Nuwakot,Nepal
If the stench of the occasional pile of trash on the roads of Kathmandu is too much for you, try standing on an entire hill made of garbage! Thirty km away from Kathmandu, in the lap of Nuwakot’s lush green hills, sits the aforementioned hillock—a landfill site called Aletar. Run by the Ministry of Local Development and managed by the Kathmandu Metropolitan City office, this is the site where all the trash collected from the districts of Lalitpur and Kathmandu is dumped. Massive trucks rumble to and fro, each incoming one carrying anywhere from four to eight tonnes of garbage. Vultures encircle the skies, below which people pick at the mound of garbage, scavenging for reusable and recyclable materials.

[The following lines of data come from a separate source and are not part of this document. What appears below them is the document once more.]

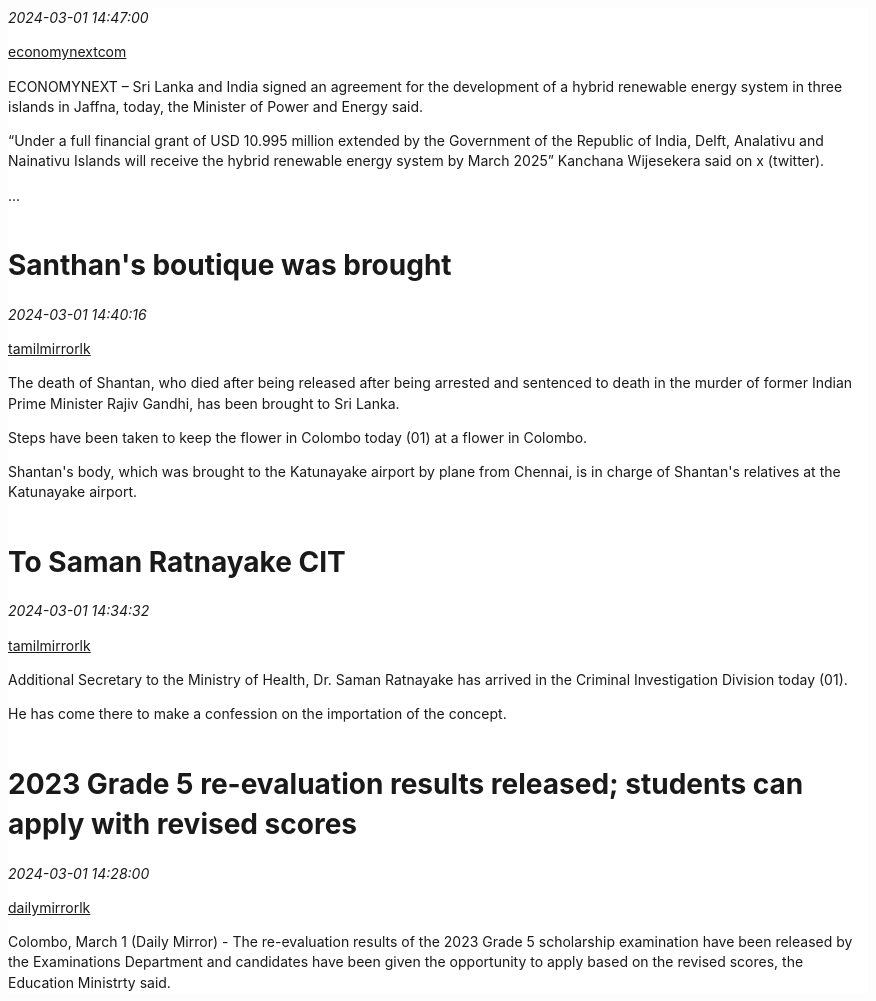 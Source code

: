 *2024-03-01 14:47:00*

[economynextcom](https://economynext.com/india-funds-electricity-project-in-sri-lankas-northern-islands-152707/)

ECONOMYNEXT – Sri Lanka and India signed an agreement for the development of a hybrid renewable energy system in three islands in Jaffna, today, the Minister of Power and Energy said.

“Under a full financial grant of USD 10.995 million extended by the Government of the Republic of India, Delft, Analativu and Nainativu Islands will receive the hybrid renewable energy system by March 2025” Kanchana Wijesekera said on x (twitter).

...



# Santhan's boutique was brought

*2024-03-01 14:40:16*

[tamilmirrorlk](https://www.tamilmirror.lk/செய்திகள்/சாந்தனின்-பூதவுடல்-கொண்டுவரப்பட்டது/175-334050)

The death of Shantan, who died after being released after being arrested and sentenced to death in the murder of former Indian Prime Minister Rajiv Gandhi, has been brought to Sri Lanka.

Steps have been taken to keep the flower in Colombo today (01) at a flower in Colombo.

Shantan's body, which was brought to the Katunayake airport by plane from Chennai, is in charge of Shantan's relatives at the Katunayake airport.



# To Saman Ratnayake CIT

*2024-03-01 14:34:32*

[tamilmirrorlk](https://www.tamilmirror.lk/செய்திகள்/சமன்-ரத்நாயக்க-சிஐடிக்கு/175-334049)

Additional Secretary to the Ministry of Health, Dr. Saman Ratnayake has arrived in the Criminal Investigation Division today (01).

He has come there to make a confession on the importation of the concept.



# 2023 Grade 5 re-evaluation results released; students can apply with revised scores

*2024-03-01 14:28:00*

[dailymirrorlk](https://www.dailymirror.lk/breaking-news/2023-Grade-5-re-evaluation-results-released-students-can-apply-with-revised-scores/108-278038)

Colombo, March 1 (Daily Mirror) - The re-evaluation results of the 2023 Grade 5 scholarship examination have been released by the Examinations Department and candidates have been given the opportunity to apply based on the revised scores, the Education Ministrty said.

The garbage pile itself is quite a sight to see: never before has ‘eclectic’ had such a terrible visual effect. But at the same time, it is wondrous to see how many different sources of garbage wind up at this common destination. A film reel runs from the top to the bottom, which on close inspection, is revealed to be of the Bollywood film Om Shanti Om. A little distance away is a patch of empty medicine packets. The most common sight, though, is the unmistakable black polythene bags.
“Polythene is the worst. It makes up most of the volume of trash,” says Hari Sharan Phuyal, who has been overseeing landfill sites for 30 years. “Polythene bags cost Rs. 1. Shopkeepers and consumers throw them away like they cost nothing—but they have no idea how much 50 plastic bags cost the environment.” Indeed, the inability of such plastic to be recycled or degraded makes them a primal component of this mountain of trash. There remains no other solution than to push it under the carpet.